R0020/2026-03-25/Q003 — Self-Audit¶
ROBIS 4-Domain Audit¶
Domain 1: Eligibility Criteria¶
Rating: Low risk
| Criterion | Assessment |
|---|---|
| Evidence types defined before searching | Yes — vendor documentation and industry guides targeted |
| Criteria consistent throughout | Yes |
| Scope maintained | Yes — focused on constraint language in prompt engineering guides |
Notes: Stable eligibility criteria throughout.

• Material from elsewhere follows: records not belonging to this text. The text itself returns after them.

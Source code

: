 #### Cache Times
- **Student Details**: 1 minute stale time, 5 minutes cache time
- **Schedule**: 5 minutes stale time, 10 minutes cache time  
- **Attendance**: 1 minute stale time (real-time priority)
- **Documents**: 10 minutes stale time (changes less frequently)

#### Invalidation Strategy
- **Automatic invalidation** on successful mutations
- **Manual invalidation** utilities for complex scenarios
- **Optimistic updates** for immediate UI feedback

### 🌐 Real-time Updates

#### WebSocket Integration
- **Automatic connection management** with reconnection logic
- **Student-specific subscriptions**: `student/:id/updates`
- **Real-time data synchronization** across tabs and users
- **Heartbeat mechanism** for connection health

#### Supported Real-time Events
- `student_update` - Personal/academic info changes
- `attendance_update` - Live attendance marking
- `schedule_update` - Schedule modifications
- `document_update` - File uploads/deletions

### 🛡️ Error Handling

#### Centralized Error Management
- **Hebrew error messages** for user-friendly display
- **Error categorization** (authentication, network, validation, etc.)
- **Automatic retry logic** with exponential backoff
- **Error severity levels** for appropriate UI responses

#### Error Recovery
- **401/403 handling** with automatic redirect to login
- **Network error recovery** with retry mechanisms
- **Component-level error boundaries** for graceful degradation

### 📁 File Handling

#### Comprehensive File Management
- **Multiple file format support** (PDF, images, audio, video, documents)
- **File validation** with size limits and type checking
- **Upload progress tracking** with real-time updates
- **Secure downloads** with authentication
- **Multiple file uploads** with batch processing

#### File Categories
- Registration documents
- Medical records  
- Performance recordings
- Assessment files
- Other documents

Domain 2: Search Comprehensiveness¶
Rating: Some concerns
| Criterion | Assessment |
|---|---|
| Multiple search strategies used | Yes — two distinct searches |
| Searches designed to test each hypothesis | Partial — both searches sought constraint guidance rather than absence |
| All results dispositioned | Yes — 20 results returned, all dispositioned |
| Source diversity achieved | Partial — missing OpenAI (403) and Google documentation |
Notes: The inability to access OpenAI's documentation is the most significant gap. Two of three major AI vendors are represented, but the third is absent.
Domain 3: Evaluation Consistency¶
Rating: Low risk
| Criterion | Assessment |
|---|---|
| All sources scored using same framework | Yes |
| Evidence typed consistently | Yes |
| ACH matrix applied | Yes |
| Diagnosticity analysis performed | Yes |
Notes: Consistent evaluation across sources.

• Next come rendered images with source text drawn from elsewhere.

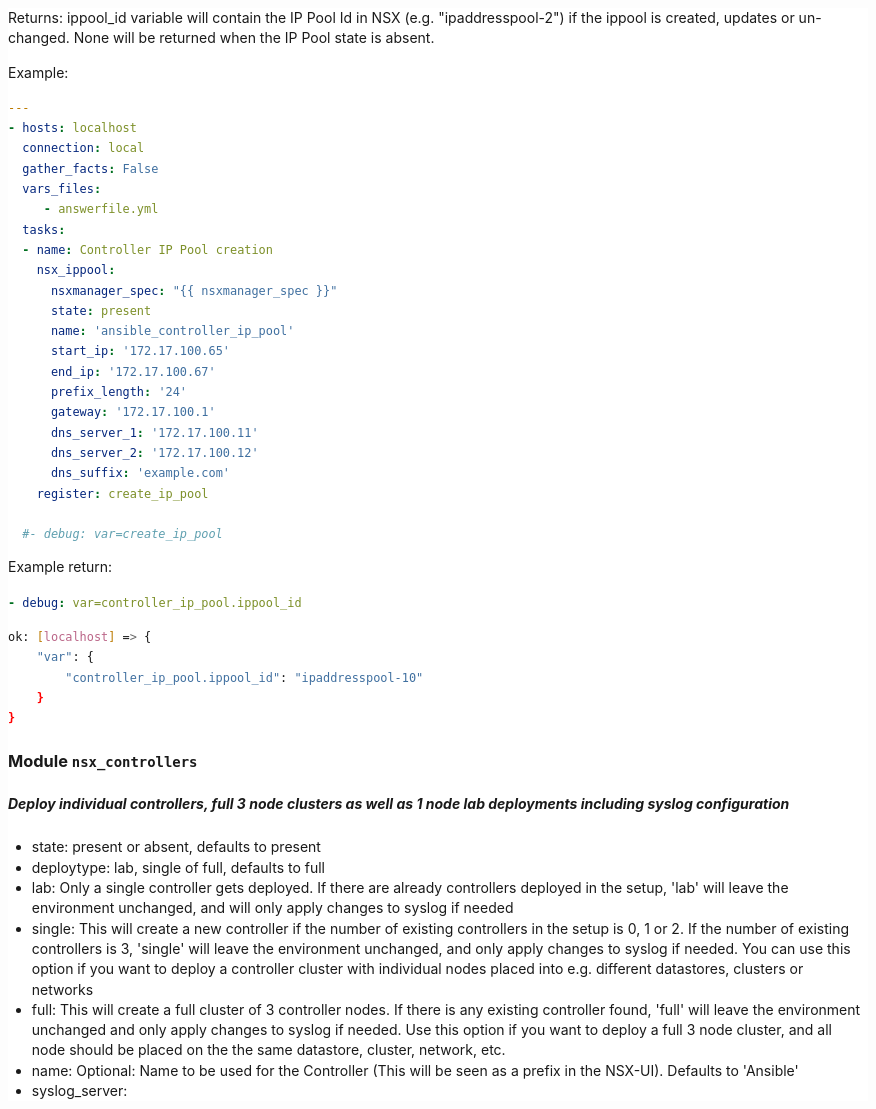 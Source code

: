 Returns:
ippool_id variable will contain the IP Pool Id in NSX (e.g. "ipaddresspool-2") if the ippool is created, updates or un-changed.
None will be returned when the IP Pool state is absent.

Example:
```yaml
---
- hosts: localhost
  connection: local
  gather_facts: False
  vars_files:
     - answerfile.yml
  tasks:
  - name: Controller IP Pool creation
    nsx_ippool:
      nsxmanager_spec: "{{ nsxmanager_spec }}"
      state: present
      name: 'ansible_controller_ip_pool'
      start_ip: '172.17.100.65'
      end_ip: '172.17.100.67'
      prefix_length: '24'
      gateway: '172.17.100.1'
      dns_server_1: '172.17.100.11'
      dns_server_2: '172.17.100.12'
      dns_suffix: 'example.com'
    register: create_ip_pool

  #- debug: var=create_ip_pool
```

Example return:
```yaml
- debug: var=controller_ip_pool.ippool_id
```
```sh
ok: [localhost] => {
    "var": {
        "controller_ip_pool.ippool_id": "ipaddresspool-10"
    }
}
```

### Module `nsx_controllers`
##### Deploy individual controllers, full 3 node clusters as well as 1 node lab deployments including syslog configuration

- state:
present or absent, defaults to present
- deploytype:
lab, single of full, defaults to full
 - lab: Only a single controller gets deployed. If there are already controllers deployed in the setup, 'lab' will leave the environment unchanged, and will only apply changes to syslog if needed
 - single: This will create a new controller if the number of existing controllers in the setup is 0, 1 or 2. If the number of existing controllers is 3, 'single'  will leave the environment unchanged, and only apply changes to syslog if needed. You can use this option if you want to deploy a controller cluster with individual nodes placed into e.g. different datastores, clusters or networks
 - full: This will create a full cluster of 3 controller nodes. If there is any existing controller found, 'full' will leave the environment unchanged and only apply changes to syslog if needed. Use this option if you want to deploy a full 3 node cluster, and all node should be placed on the the same datastore, cluster, network, etc.
- name:
Optional: Name to be used for the Controller (This will be seen as a prefix in the NSX-UI). Defaults to 'Ansible'
- syslog_server:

Domain 4: Synthesis Fairness¶
Rating: Low risk
| Criterion | Assessment |
|---|---|
| All hypotheses given fair hearing | Yes |
| Contradictory evidence surfaced | Yes — Anthropic's "dial back" guidance prominently featured |
| Confidence calibrated to evidence | Yes |
| Gaps acknowledged | Yes — missing vendor documentation noted |
Notes: The finding that constraints are evolving rather than static adds nuance that neither H1 nor H2 fully captures.
Overall Assessment¶
Overall risk of bias: Low risk
The Anthropic documentation was the most informative and highest-quality source. The missing OpenAI documentation is a limitation but does not invalidate the assessment.
Researcher Bias Check¶
- Confirmation bias risk: Low. The research surfaced evidence both for and against imperative constraints, including the unexpected finding that the latest vendor guidance recommends reducing enforcement language.
- Recency bias risk: Some concern. Anthropic's "dial back" guidance is model-generation-specific (Claude 4.5/4.6) and may not generalize to all models or vendors.